** Extracted material follows **

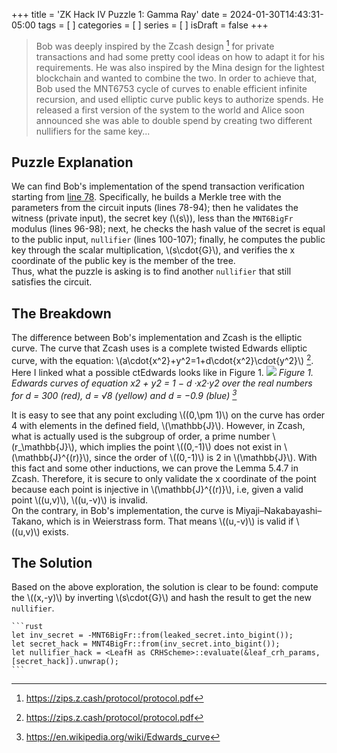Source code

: +++
title = 'ZK Hack IV Puzzle 1: Gamma Ray'
date = 2024-01-30T14:43:31-05:00
tags = [
]
categories = [
]
series = [
]
isDraft = false
+++

> Bob was deeply inspired by the Zcash design [^1] for private transactions and had some pretty cool ideas on how to adapt it for his requirements. He was also inspired by the Mina design for the lightest blockchain and wanted to combine the two. In order to achieve that, Bob used the MNT6753 cycle of curves to enable efficient infinite recursion, and used elliptic curve public keys to authorize spends. He released a first version of the system to the world and Alice soon announced she was able to double spend by creating two different nullifiers for the same key...

## Puzzle Explanation

We can find Bob's implementation of the spend transaction verification starting from [line 78](https://github.com/ZK-Hack/puzzle-gamma-ray/blob/main/src/main.rs#L78). Specifically, he builds a Merkle tree with the parameters from the circuit inputs (lines 78-94); then he validates the witness (private input), the secret key (\\(s\\)), less than the `MNT6BigFr` modulus (lines 96-98); next, he checks the hash value of the secret is equal to the public input, `nullifier` (lines 100-107); finally, he computes the public key through the scalar multiplication, \\(s\cdot{G}\\), and verifies the x coordinate of the public key is the member of the tree.  
Thus, what the puzzle is asking is to find another `nullifier` that still satisfies the circuit.

## The Breakdown

The difference between Bob's implementation and Zcash is the elliptic curve. The curve that Zcash uses is a complete twisted Edwards elliptic curve, with the equation: \\(a\cdot{x^2}+y^2=1+d\cdot{x^2}\cdot{y^2}\\) [^1]. Here I linked what a possible ctEdwards looks like in Figure 1.
![](https://upload.wikimedia.org/wikipedia/commons/thumb/3/3c/Edward-curves.svg/2880px-Edward-curves.svg.png)
*Figure 1. Edwards curves of equation x2 + y2 = 1 − d ·x2·y2 over the real numbers for d = 300 (red), d = √8 (yellow) and d = −0.9 (blue) [^2]*

It is easy to see that any point excluding \\((0,\pm 1)\\) on the curve has order 4 with elements in the defined field, \\(\mathbb{J}\\). However, in Zcash, what is actually used is the subgroup of order, a prime number \\(r_\mathbb{J}\\), which implies the point \\((0,-1)\\) does not exist in \\(\mathbb{J}^{(r)}\\), since the order of \\((0,-1)\\) is 2 in \\(\mathbb{J}\\). With this fact and some other inductions, we can prove the Lemma 5.4.7 in Zcash. Therefore, it is secure to only validate the x coordinate of the point because each point is injective in \\(\mathbb{J}^{(r)}\\), i.e, given a valid point \\((u,v)\\), \\((u,-v)\\) is invalid.   
On the contrary, in Bob's implementation, the curve is Miyaji–Nakabayashi–Takano, which is in Weierstrass form. That means \\((u,-v)\\) is valid if \\((u,v)\\) exists.

## The Solution

Based on the above exploration, the solution is clear to be found: compute the \\((x,-y)\\) by inverting \\(s\cdot{G}\\) and hash the result to get the new `nullifier`.

    ```rust
    let inv_secret = -MNT6BigFr::from(leaked_secret.into_bigint());
    let secret_hack = MNT4BigFr::from(inv_secret.into_bigint());
    let nullifier_hack = <LeafH as CRHScheme>::evaluate(&leaf_crh_params, [secret_hack]).unwrap();
    ```

[^1]: https://zips.z.cash/protocol/protocol.pdf
[^2]: https://en.wikipedia.org/wiki/Edwards_curve
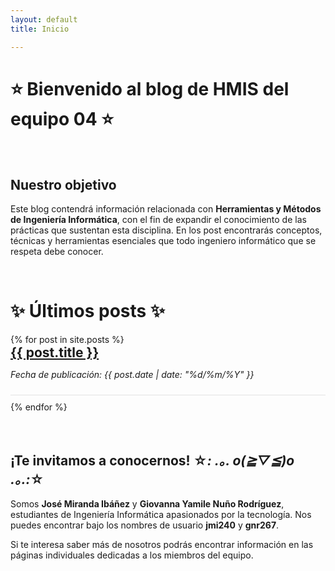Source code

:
 ```yaml
---
layout: default
title: Inicio

---
```

# ⭐ **Bienvenido al blog de HMIS del equipo 04** ⭐

<br>

## Nuestro objetivo

Este blog contendrá información relacionada con **Herramientas y Métodos de Ingeniería Informática**, con el fin de expandir el conocimiento de las prácticas que sustentan esta disciplina. En los post encontrarás conceptos, técnicas y herramientas esenciales que todo ingeniero informático que se respeta debe conocer.
 
<br>

# ✨ Últimos posts ✨

<ul style="list-style-type: none; padding: 0;">
  {% for post in site.posts %}
    <li style="margin-bottom: 10px; padding-bottom: 10px; border-bottom: 1px solid rgba(0, 0, 0, 0.1);">
      <a href="{{ site.baseurl }}{{ post.url }}" style="font-size: 1.5em; font-weight: bold;">{{ post.title }}</a>
      <p style="font-style: italic;">Fecha de publicación: {{ post.date | date: "%d/%m/%Y" }}</p>
    </li>
  {% endfor %}
</ul>

<br>

## ¡Te invitamos a conocernos! ☆*: .｡. o(≧▽≦)o .｡.:*☆
Somos **José Miranda Ibáñez** y **Giovanna Yamile Nuño Rodríguez**, estudiantes de Ingeniería Informática apasionados por la tecnología. Nos puedes encontrar bajo los nombres de usuario **jmi240** y **gnr267**. 

Si te interesa saber más de nosotros podrás encontrar información en las páginas individuales dedicadas a los miembros del equipo.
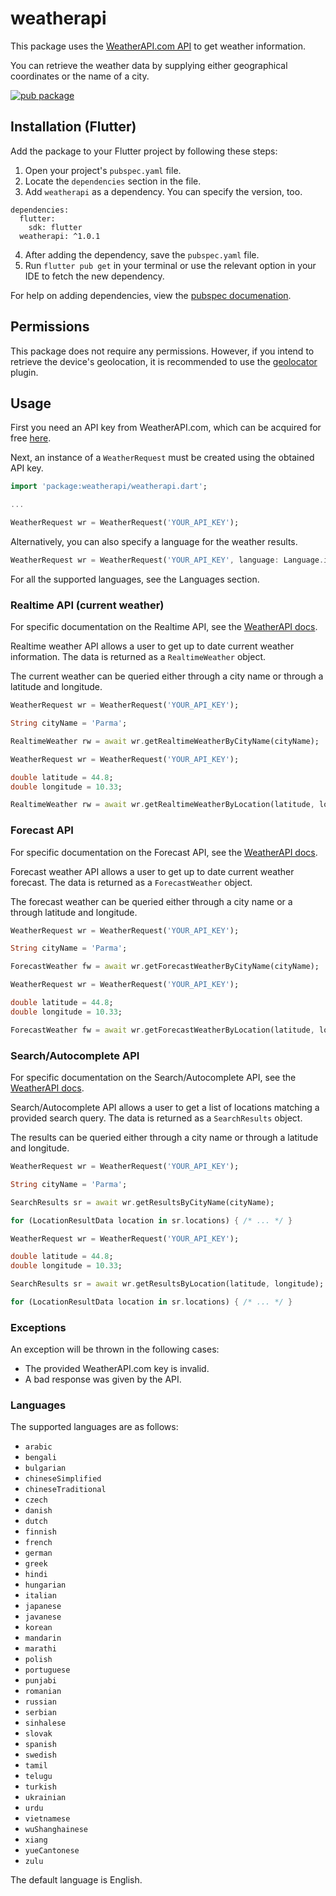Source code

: # weatherapi

This package uses the [WeatherAPI.com API](https://www.weatherapi.com/) to get weather information.

You can retrieve the weather data by supplying either geographical coordinates or the name of a city.

[![pub package](https://img.shields.io/pub/v/weatherapi.svg)](https://pub.dartlang.org/packages/weatherapi)

## Installation (Flutter)

Add the package to your Flutter project by following these steps:
1. Open your project's `pubspec.yaml` file.
2. Locate the `dependencies` section in the file.
3. Add `weatherapi` as a dependency. You can specify the version, too.
```
dependencies:
  flutter:
    sdk: flutter
  weatherapi: ^1.0.1
```
4. After adding the dependency, save the `pubspec.yaml` file.
5. Run `flutter pub get` in your terminal or use the relevant option in your IDE to fetch the new dependency.

For help on adding dependencies, view the [pubspec documenation](https://flutter.io/using-packages/).

## Permissions

This package does not require any permissions. However, if you intend to retrieve the device's geolocation, it is recommended to use the [geolocator](https://pub.dev/packages/geolocator) plugin.

## Usage

First you need an API key from WeatherAPI.com, which can be acquired for free [here](https://www.weatherapi.com/signup.aspx/).

Next, an instance of a `WeatherRequest` must be created using the obtained API key.

```dart
import 'package:weatherapi/weatherapi.dart';

...

WeatherRequest wr = WeatherRequest('YOUR_API_KEY');
```

Alternatively, you can also specify a language for the weather results.

```dart
WeatherRequest wr = WeatherRequest('YOUR_API_KEY', language: Language.italian);
```

For all the supported languages, see the Languages section.

### Realtime API (current weather)

For specific documentation on the Realtime API, see the [WeatherAPI docs](https://www.weatherapi.com/docs/).

Realtime weather API allows a user to get up to date current weather information. The data is returned as a `RealtimeWeather` object.

The current weather can be queried either through a city name or through a latitude and longitude.

```dart
WeatherRequest wr = WeatherRequest('YOUR_API_KEY');

String cityName = 'Parma';

RealtimeWeather rw = await wr.getRealtimeWeatherByCityName(cityName);
```

```dart
WeatherRequest wr = WeatherRequest('YOUR_API_KEY');

double latitude = 44.8;
double longitude = 10.33;

RealtimeWeather rw = await wr.getRealtimeWeatherByLocation(latitude, longitude);
```

### Forecast API

For specific documentation on the Forecast API, see the [WeatherAPI docs](https://www.weatherapi.com/docs/).

Forecast weather API allows a user to get up to date current weather forecast. The data is returned as a `ForecastWeather` object.

The forecast weather can be queried either through a city name or a through latitude and longitude.

```dart
WeatherRequest wr = WeatherRequest('YOUR_API_KEY');

String cityName = 'Parma';

ForecastWeather fw = await wr.getForecastWeatherByCityName(cityName);
```

```dart
WeatherRequest wr = WeatherRequest('YOUR_API_KEY');

double latitude = 44.8;
double longitude = 10.33;

ForecastWeather fw = await wr.getForecastWeatherByLocation(latitude, longitude);
```

### Search/Autocomplete API

For specific documentation on the Search/Autocomplete API, see the [WeatherAPI docs](https://www.weatherapi.com/docs/).

Search/Autocomplete API allows a user to get a list of locations matching a provided search query. The data is returned as a `SearchResults` object.

The results can be queried either through a city name or through a latitude and longitude.

```dart
WeatherRequest wr = WeatherRequest('YOUR_API_KEY');

String cityName = 'Parma';

SearchResults sr = await wr.getResultsByCityName(cityName);

for (LocationResultData location in sr.locations) { /* ... */ }
```

```dart
WeatherRequest wr = WeatherRequest('YOUR_API_KEY');

double latitude = 44.8;
double longitude = 10.33;

SearchResults sr = await wr.getResultsByLocation(latitude, longitude);

for (LocationResultData location in sr.locations) { /* ... */ }
```

### Exceptions

An exception will be thrown in the following cases:

* The provided WeatherAPI.com key is invalid.
* A bad response was given by the API.

### Languages

The supported languages are as follows:

* `arabic`
* `bengali`
* `bulgarian`
* `chineseSimplified`
* `chineseTraditional`
* `czech`
* `danish`
* `dutch`
* `finnish`
* `french`
* `german`
* `greek`
* `hindi`
* `hungarian`
* `italian`
* `japanese`
* `javanese`
* `korean`
* `mandarin`
* `marathi`
* `polish`
* `portuguese`
* `punjabi`
* `romanian`
* `russian`
* `serbian`
* `sinhalese`
* `slovak`
* `spanish`
* `swedish`
* `tamil`
* `telugu`
* `turkish`
* `ukrainian`
* `urdu`
* `vietnamese`
* `wuShanghainese`
* `xiang`
* `yueCantonese`
* `zulu`

The default language is English.
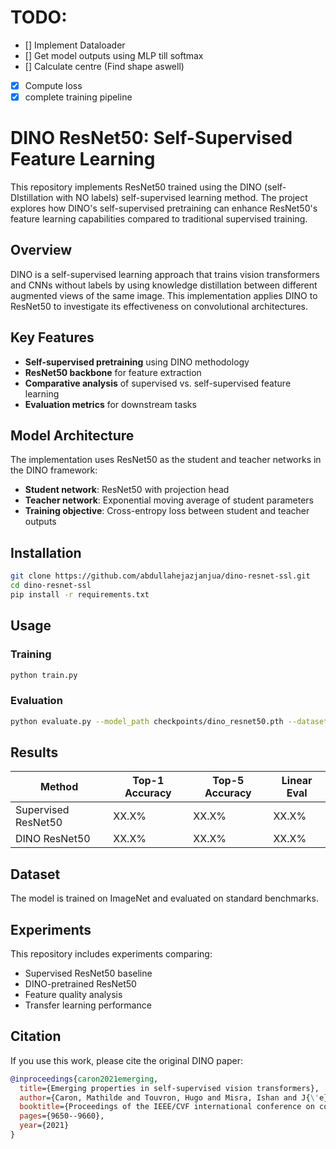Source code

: # TODO:
- [] Implement Dataloader
- [] Get model outputs using MLP till softmax
- [] Calculate centre (Find shape aswell)
- [x] Compute loss
- [x] complete training pipeline 

# DINO ResNet50: Self-Supervised Feature Learning

This repository implements ResNet50 trained using the DINO (self-DIstillation with NO labels) self-supervised learning method. The project explores how DINO's self-supervised pretraining can enhance ResNet50's feature learning capabilities compared to traditional supervised training.

## Overview

DINO is a self-supervised learning approach that trains vision transformers and CNNs without labels by using knowledge distillation between different augmented views of the same image. This implementation applies DINO to ResNet50 to investigate its effectiveness on convolutional architectures.

## Key Features

- **Self-supervised pretraining** using DINO methodology
- **ResNet50 backbone** for feature extraction
- **Comparative analysis** of supervised vs. self-supervised feature learning
- **Evaluation metrics** for downstream tasks

## Model Architecture

The implementation uses ResNet50 as the student and teacher networks in the DINO framework:
- **Student network**: ResNet50 with projection head
- **Teacher network**: Exponential moving average of student parameters
- **Training objective**: Cross-entropy loss between student and teacher outputs

## Installation

```bash
git clone https://github.com/abdullahejazjanjua/dino-resnet-ssl.git
cd dino-resnet-ssl
pip install -r requirements.txt
```

## Usage

### Training
```bash
python train.py 
```

### Evaluation
```bash
python evaluate.py --model_path checkpoints/dino_resnet50.pth --dataset imagenet
```

## Results

| Method | Top-1 Accuracy | Top-5 Accuracy | Linear Eval |
|--------|---------------|---------------|-------------|
| Supervised ResNet50 | XX.X% | XX.X% | XX.X% |
| DINO ResNet50 | XX.X% | XX.X% | XX.X% |

## Dataset

The model is trained on ImageNet and evaluated on standard benchmarks.

## Experiments

This repository includes experiments comparing:
- Supervised ResNet50 baseline
- DINO-pretrained ResNet50
- Feature quality analysis
- Transfer learning performance

## Citation

If you use this work, please cite the original DINO paper:

```bibtex
@inproceedings{caron2021emerging,
  title={Emerging properties in self-supervised vision transformers},
  author={Caron, Mathilde and Touvron, Hugo and Misra, Ishan and J{\'e}gou, Herv{\'e} and Mairal, Julien and Bojanowski, Piotr and Joulin, Armand},
  booktitle={Proceedings of the IEEE/CVF international conference on computer vision},
  pages={9650--9660},
  year={2021}
}
```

** End of Extracted material **

*Task brief*:
Without the pictures, copy the entries from their first line through the line containing "Thus, what the", and only those lines.

*Task answer*:
Source code

: +++
title = 'ZK Hack IV Puzzle 1: Gamma Ray'
date = 2024-01-30T14:43:31-05:00
tags = [
]
categories = [
]
series = [
]
isDraft = false
+++

> Bob was deeply inspired by the Zcash design [^1] for private transactions and had some pretty cool ideas on how to adapt it for his requirements. He was also inspired by the Mina design for the lightest blockchain and wanted to combine the two. In order to achieve that, Bob used the MNT6753 cycle of curves to enable efficient infinite recursion, and used elliptic curve public keys to authorize spends. He released a first version of the system to the world and Alice soon announced she was able to double spend by creating two different nullifiers for the same key...

## Puzzle Explanation

We can find Bob's implementation of the spend transaction verification starting from [line 78](https://github.com/ZK-Hack/puzzle-gamma-ray/blob/main/src/main.rs#L78). Specifically, he builds a Merkle tree with the parameters from the circuit inputs (lines 78-94); then he validates the witness (private input), the secret key (\\(s\\)), less than the `MNT6BigFr` modulus (lines 96-98); next, he checks the hash value of the secret is equal to the public input, `nullifier` (lines 100-107); finally, he computes the public key through the scalar multiplication, \\(s\cdot{G}\\), and verifies the x coordinate of the public key is the member of the tree.  
Thus, what the puzzle is asking is to find another `nullifier` that still satisfies the circuit.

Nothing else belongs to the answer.